Task description - Could you repeat the data word for word while skipping the pictures?
***** Dataset *****
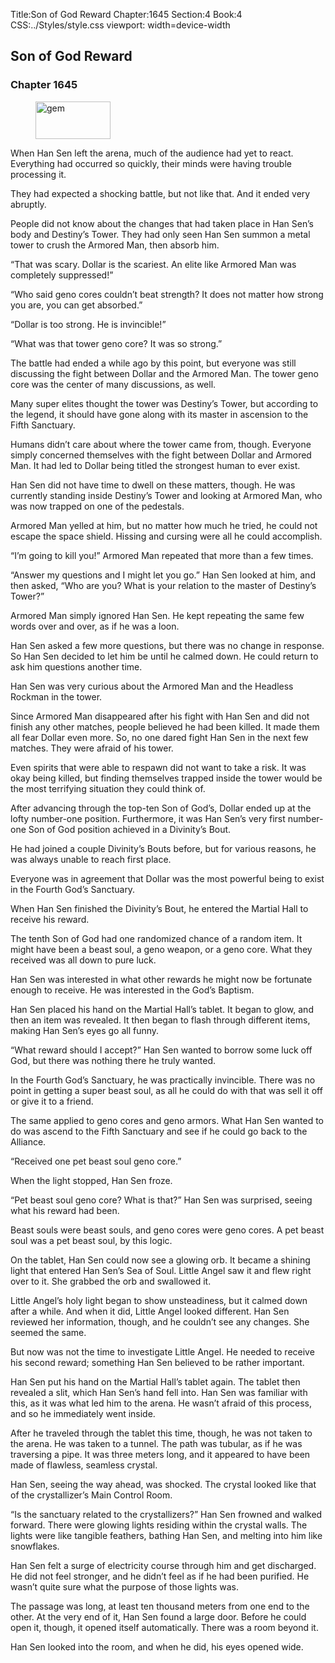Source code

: Title:Son of God Reward 
Chapter:1645 
Section:4 
Book:4 
CSS:../Styles/style.css 
viewport: width=device-width
  
## Son of God Reward
### Chapter 1645 
<figure>
	<img src="../Images/gem.gif" alt="gem" id="gem" width="120" height="60" />
</figure>
  

  
  When Han Sen left the arena, much of the audience had yet to react. Everything had occurred so quickly, their minds were having trouble processing it.

They had expected a shocking battle, but not like that. And it ended very abruptly.

People did not know about the changes that had taken place in Han Sen’s body and Destiny’s Tower. They had only seen Han Sen summon a metal tower to crush the Armored Man, then absorb him.

“That was scary. Dollar is the scariest. An elite like Armored Man was completely suppressed!”

“Who said geno cores couldn’t beat strength? It does not matter how strong you are, you can get absorbed.”

“Dollar is too strong. He is invincible!”

“What was that tower geno core? It was so strong.”

The battle had ended a while ago by this point, but everyone was still discussing the fight between Dollar and the Armored Man. The tower geno core was the center of many discussions, as well.

Many super elites thought the tower was Destiny’s Tower, but according to the legend, it should have gone along with its master in ascension to the Fifth Sanctuary.

Humans didn’t care about where the tower came from, though. Everyone simply concerned themselves with the fight between Dollar and Armored Man. It had led to Dollar being titled the strongest human to ever exist.

Han Sen did not have time to dwell on these matters, though. He was currently standing inside Destiny’s Tower and looking at Armored Man, who was now trapped on one of the pedestals.

Armored Man yelled at him, but no matter how much he tried, he could not escape the space shield. Hissing and cursing were all he could accomplish.

“I’m going to kill you!” Armored Man repeated that more than a few times.

“Answer my questions and I might let you go.” Han Sen looked at him, and then asked, “Who are you? What is your relation to the master of Destiny’s Tower?”



Armored Man simply ignored Han Sen. He kept repeating the same few words over and over, as if he was a loon.

Han Sen asked a few more questions, but there was no change in response. So Han Sen decided to let him be until he calmed down. He could return to ask him questions another time.

Han Sen was very curious about the Armored Man and the Headless Rockman in the tower.

Since Armored Man disappeared after his fight with Han Sen and did not finish any other matches, people believed he had been killed. It made them all fear Dollar even more. So, no one dared fight Han Sen in the next few matches. They were afraid of his tower.

Even spirits that were able to respawn did not want to take a risk. It was okay being killed, but finding themselves trapped inside the tower would be the most terrifying situation they could think of.

After advancing through the top-ten Son of God’s, Dollar ended up at the lofty number-one position. Furthermore, it was Han Sen’s very first number-one Son of God position achieved in a Divinity’s Bout.

He had joined a couple Divinity’s Bouts before, but for various reasons, he was always unable to reach first place.

Everyone was in agreement that Dollar was the most powerful being to exist in the Fourth God’s Sanctuary.

When Han Sen finished the Divinity’s Bout, he entered the Martial Hall to receive his reward.

The tenth Son of God had one randomized chance of a random item. It might have been a beast soul, a geno weapon, or a geno core. What they received was all down to pure luck.

Han Sen was interested in what other rewards he might now be fortunate enough to receive. He was interested in the God’s Baptism.

Han Sen placed his hand on the Martial Hall’s tablet. It began to glow, and then an item was revealed. It then began to flash through different items, making Han Sen’s eyes go all funny.



“What reward should I accept?” Han Sen wanted to borrow some luck off God, but there was nothing there he truly wanted.

In the Fourth God’s Sanctuary, he was practically invincible. There was no point in getting a super beast soul, as all he could do with that was sell it off or give it to a friend.

The same applied to geno cores and geno armors. What Han Sen wanted to do was ascend to the Fifth Sanctuary and see if he could go back to the Alliance.

“Received one pet beast soul geno core.”

When the light stopped, Han Sen froze.

“Pet beast soul geno core? What is that?” Han Sen was surprised, seeing what his reward had been.

Beast souls were beast souls, and geno cores were geno cores. A pet beast soul was a pet beast soul, by this logic.

On the tablet, Han Sen could now see a glowing orb. It became a shining light that entered Han Sen’s Sea of Soul. Little Angel saw it and flew right over to it. She grabbed the orb and swallowed it.

Little Angel’s holy light began to show unsteadiness, but it calmed down after a while. And when it did, Little Angel looked different. Han Sen reviewed her information, though, and he couldn’t see any changes. She seemed the same.

But now was not the time to investigate Little Angel. He needed to receive his second reward; something Han Sen believed to be rather important.

Han Sen put his hand on the Martial Hall’s tablet again. The tablet then revealed a slit, which Han Sen’s hand fell into. Han Sen was familiar with this, as it was what led him to the arena. He wasn’t afraid of this process, and so he immediately went inside.

After he traveled through the tablet this time, though, he was not taken to the arena. He was taken to a tunnel. The path was tubular, as if he was traversing a pipe. It was three meters long, and it appeared to have been made of flawless, seamless crystal.

Han Sen, seeing the way ahead, was shocked. The crystal looked like that of the crystallizer’s Main Control Room.

“Is the sanctuary related to the crystallizers?” Han Sen frowned and walked forward. There were glowing lights residing within the crystal walls. The lights were like tangible feathers, bathing Han Sen, and melting into him like snowflakes.

Han Sen felt a surge of electricity course through him and get discharged. He did not feel stronger, and he didn’t feel as if he had been purified. He wasn’t quite sure what the purpose of those lights was.

The passage was long, at least ten thousand meters from one end to the other. At the very end of it, Han Sen found a large door. Before he could open it, though, it opened itself automatically. There was a room beyond it.

Han Sen looked into the room, and when he did, his eyes opened wide.
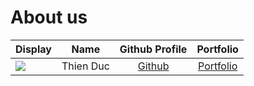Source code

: # About us

Display | Name | Github Profile | Portfolio 
--------|:----:|:--------------:|:---------:
![](https://avatars.githubusercontent.com/u/142168995?v=4) | Thien Duc | [Github](https://github.com/ThienDuc3112) | [Portfolio](docs/team/thienduc.md)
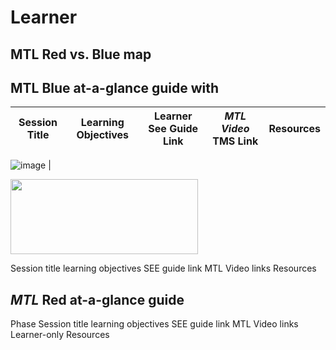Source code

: # Learner

## MTL Red vs. Blue map

## MTL Blue at-a-glance guide with

**Session Title** | **Learning Objectives** | **Learner See Guide Link** | ***MTL Video* TMS Link** | **Resources**
--- | --- | --- | --- | --- 
![image](https://user-images.githubusercontent.com/31089501/96946639-b7b97780-1495-11eb-9990-c2dcd923e826.png)
 | 
 
 <img src = "https://user-images.githubusercontent.com/31089501/96946639-b7b97780-1495-11eb-9990-c2dcd923e826.png" width = "300" height = "120">

Session title
learning objectives
SEE guide link
MTL Video links
Resources

## *MTL* Red at-a-glance guide

Phase
Session title
learning objectives
SEE guide link
MTL Video links
Learner-only Resources
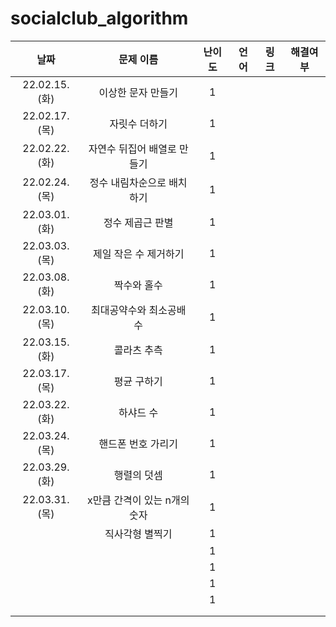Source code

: # socialclub_algorithm







|     날짜      |          문제 이름           | 난이도 | 언어 | 링크 | 해결여부 |
| :-----------: | :--------------------------: | :----: | :--: | :--: | :------: |
| 22.02.15.(화) |      이상한 문자 만들기      |   1    |      |      |          |
| 22.02.17.(목) |        자릿수 더하기         |   1    |      |      |          |
| 22.02.22.(화) | 자연수 뒤집어 배열로 만들기  |   1    |      |      |          |
| 22.02.24.(목) |  정수 내림차순으로 배치하기  |   1    |      |      |          |
| 22.03.01.(화) |       정수 제곱근 판별       |   1    |      |      |          |
| 22.03.03.(목) |    제일 작은 수 제거하기     |   1    |      |      |          |
| 22.03.08.(화) |         짝수와 홀수          |   1    |      |      |          |
| 22.03.10.(목) |   최대공약수와 최소공배수    |   1    |      |      |          |
| 22.03.15.(화) |         콜라츠 추측          |   1    |      |      |          |
| 22.03.17.(목) |         평균 구하기          |   1    |      |      |          |
| 22.03.22.(화) |          하샤드 수           |   1    |      |      |          |
| 22.03.24.(목) |      핸드폰 번호 가리기      |   1    |      |      |          |
| 22.03.29.(화) |         행렬의 덧셈          |   1    |      |      |          |
| 22.03.31.(목) | x만큼 간격이 있는 n개의 숫자 |   1    |      |      |          |
|               |       직사각형 별찍기        |   1    |      |      |          |
|               |                              |   1    |      |      |          |
|               |                              |   1    |      |      |          |
|               |                              |   1    |      |      |          |
|               |                              |   1    |      |      |          |
|               |                              |        |      |      |          |
|               |                              |        |      |      |          |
*****
Answer box -
Source code

: Title:Son of God Reward 
Chapter:1645 
Section:4 
Book:4 
CSS:../Styles/style.css 
viewport: width=device-width
  
## Son of God Reward
### Chapter 1645 
<figure>
	<img src="../Images/gem.gif" alt="gem" id="gem" width="120" height="60" />
</figure>
  

  
  When Han Sen left the arena, much of the audience had yet to react. Everything had occurred so quickly, their minds were having trouble processing it.

They had expected a shocking battle, but not like that. And it ended very abruptly.

People did not know about the changes that had taken place in Han Sen’s body and Destiny’s Tower. They had only seen Han Sen summon a metal tower to crush the Armored Man, then absorb him.

“That was scary. Dollar is the scariest. An elite like Armored Man was completely suppressed!”

“Who said geno cores couldn’t beat strength? It does not matter how strong you are, you can get absorbed.”

“Dollar is too strong. He is invincible!”

“What was that tower geno core? It was so strong.”

The battle had ended a while ago by this point, but everyone was still discussing the fight between Dollar and the Armored Man. The tower geno core was the center of many discussions, as well.

Many super elites thought the tower was Destiny’s Tower, but according to the legend, it should have gone along with its master in ascension to the Fifth Sanctuary.

Humans didn’t care about where the tower came from, though. Everyone simply concerned themselves with the fight between Dollar and Armored Man. It had led to Dollar being titled the strongest human to ever exist.

Han Sen did not have time to dwell on these matters, though. He was currently standing inside Destiny’s Tower and looking at Armored Man, who was now trapped on one of the pedestals.

Armored Man yelled at him, but no matter how much he tried, he could not escape the space shield. Hissing and cursing were all he could accomplish.

“I’m going to kill you!” Armored Man repeated that more than a few times.

“Answer my questions and I might let you go.” Han Sen looked at him, and then asked, “Who are you? What is your relation to the master of Destiny’s Tower?”



Armored Man simply ignored Han Sen. He kept repeating the same few words over and over, as if he was a loon.

Han Sen asked a few more questions, but there was no change in response. So Han Sen decided to let him be until he calmed down. He could return to ask him questions another time.

Han Sen was very curious about the Armored Man and the Headless Rockman in the tower.

Since Armored Man disappeared after his fight with Han Sen and did not finish any other matches, people believed he had been killed. It made them all fear Dollar even more. So, no one dared fight Han Sen in the next few matches. They were afraid of his tower.

Even spirits that were able to respawn did not want to take a risk. It was okay being killed, but finding themselves trapped inside the tower would be the most terrifying situation they could think of.

After advancing through the top-ten Son of God’s, Dollar ended up at the lofty number-one position. Furthermore, it was Han Sen’s very first number-one Son of God position achieved in a Divinity’s Bout.

He had joined a couple Divinity’s Bouts before, but for various reasons, he was always unable to reach first place.

Everyone was in agreement that Dollar was the most powerful being to exist in the Fourth God’s Sanctuary.

When Han Sen finished the Divinity’s Bout, he entered the Martial Hall to receive his reward.

The tenth Son of God had one randomized chance of a random item. It might have been a beast soul, a geno weapon, or a geno core. What they received was all down to pure luck.

Han Sen was interested in what other rewards he might now be fortunate enough to receive. He was interested in the God’s Baptism.

Han Sen placed his hand on the Martial Hall’s tablet. It began to glow, and then an item was revealed. It then began to flash through different items, making Han Sen’s eyes go all funny.



“What reward should I accept?” Han Sen wanted to borrow some luck off God, but there was nothing there he truly wanted.

In the Fourth God’s Sanctuary, he was practically invincible. There was no point in getting a super beast soul, as all he could do with that was sell it off or give it to a friend.

The same applied to geno cores and geno armors. What Han Sen wanted to do was ascend to the Fifth Sanctuary and see if he could go back to the Alliance.

“Received one pet beast soul geno core.”

When the light stopped, Han Sen froze.

“Pet beast soul geno core? What is that?” Han Sen was surprised, seeing what his reward had been.

Beast souls were beast souls, and geno cores were geno cores. A pet beast soul was a pet beast soul, by this logic.

On the tablet, Han Sen could now see a glowing orb. It became a shining light that entered Han Sen’s Sea of Soul. Little Angel saw it and flew right over to it. She grabbed the orb and swallowed it.

Little Angel’s holy light began to show unsteadiness, but it calmed down after a while. And when it did, Little Angel looked different. Han Sen reviewed her information, though, and he couldn’t see any changes. She seemed the same.

But now was not the time to investigate Little Angel. He needed to receive his second reward; something Han Sen believed to be rather important.

Han Sen put his hand on the Martial Hall’s tablet again. The tablet then revealed a slit, which Han Sen’s hand fell into. Han Sen was familiar with this, as it was what led him to the arena. He wasn’t afraid of this process, and so he immediately went inside.

After he traveled through the tablet this time, though, he was not taken to the arena. He was taken to a tunnel. The path was tubular, as if he was traversing a pipe. It was three meters long, and it appeared to have been made of flawless, seamless crystal.

Han Sen, seeing the way ahead, was shocked. The crystal looked like that of the crystallizer’s Main Control Room.

“Is the sanctuary related to the crystallizers?” Han Sen frowned and walked forward. There were glowing lights residing within the crystal walls. The lights were like tangible feathers, bathing Han Sen, and melting into him like snowflakes.

Han Sen felt a surge of electricity course through him and get discharged. He did not feel stronger, and he didn’t feel as if he had been purified. He wasn’t quite sure what the purpose of those lights was.

The passage was long, at least ten thousand meters from one end to the other. At the very end of it, Han Sen found a large door. Before he could open it, though, it opened itself automatically. There was a room beyond it.

Han Sen looked into the room, and when he did, his eyes opened wide.
Source code

: # About us

Display | Name | Github Profile | Portfolio 
--------|:----:|:--------------:|:---------:
![](https://avatars.githubusercontent.com/u/142168995?v=4) | Thien Duc | [Github](https://github.com/ThienDuc3112) | [Portfolio](docs/team/thienduc.md)
Source code

: # Learner

## MTL Red vs. Blue map

## MTL Blue at-a-glance guide with

**Session Title** | **Learning Objectives** | **Learner See Guide Link** | ***MTL Video* TMS Link** | **Resources**
--- | --- | --- | --- | --- 
![image](https://user-images.githubusercontent.com/31089501/96946639-b7b97780-1495-11eb-9990-c2dcd923e826.png)
 | 
 
 <img src = "https://user-images.githubusercontent.com/31089501/96946639-b7b97780-1495-11eb-9990-c2dcd923e826.png" width = "300" height = "120">

Session title
learning objectives
SEE guide link
MTL Video links
Resources

## *MTL* Red at-a-glance guide

Phase
Session title
learning objectives
SEE guide link
MTL Video links
Learner-only Resources
Source code

: # socialclub_algorithm







|     날짜      |          문제 이름           | 난이도 | 언어 | 링크 | 해결여부 |
| :-----------: | :--------------------------: | :----: | :--: | :--: | :------: |
| 22.02.15.(화) |      이상한 문자 만들기      |   1    |      |      |          |
| 22.02.17.(목) |        자릿수 더하기         |   1    |      |      |          |
| 22.02.22.(화) | 자연수 뒤집어 배열로 만들기  |   1    |      |      |          |
| 22.02.24.(목) |  정수 내림차순으로 배치하기  |   1    |      |      |          |
| 22.03.01.(화) |       정수 제곱근 판별       |   1    |      |      |          |
| 22.03.03.(목) |    제일 작은 수 제거하기     |   1    |      |      |          |
| 22.03.08.(화) |         짝수와 홀수          |   1    |      |      |          |
| 22.03.10.(목) |   최대공약수와 최소공배수    |   1    |      |      |          |
| 22.03.15.(화) |         콜라츠 추측          |   1    |      |      |          |
| 22.03.17.(목) |         평균 구하기          |   1    |      |      |          |
| 22.03.22.(화) |          하샤드 수           |   1    |      |      |          |
| 22.03.24.(목) |      핸드폰 번호 가리기      |   1    |      |      |          |
| 22.03.29.(화) |         행렬의 덧셈          |   1    |      |      |          |
| 22.03.31.(목) | x만큼 간격이 있는 n개의 숫자 |   1    |      |      |          |
|               |       직사각형 별찍기        |   1    |      |      |          |
|               |                              |   1    |      |      |          |
|               |                              |   1    |      |      |          |
|               |                              |   1    |      |      |          |
|               |                              |   1    |      |      |          |
|               |                              |        |      |      |          |
|               |                              |        |      |      |          |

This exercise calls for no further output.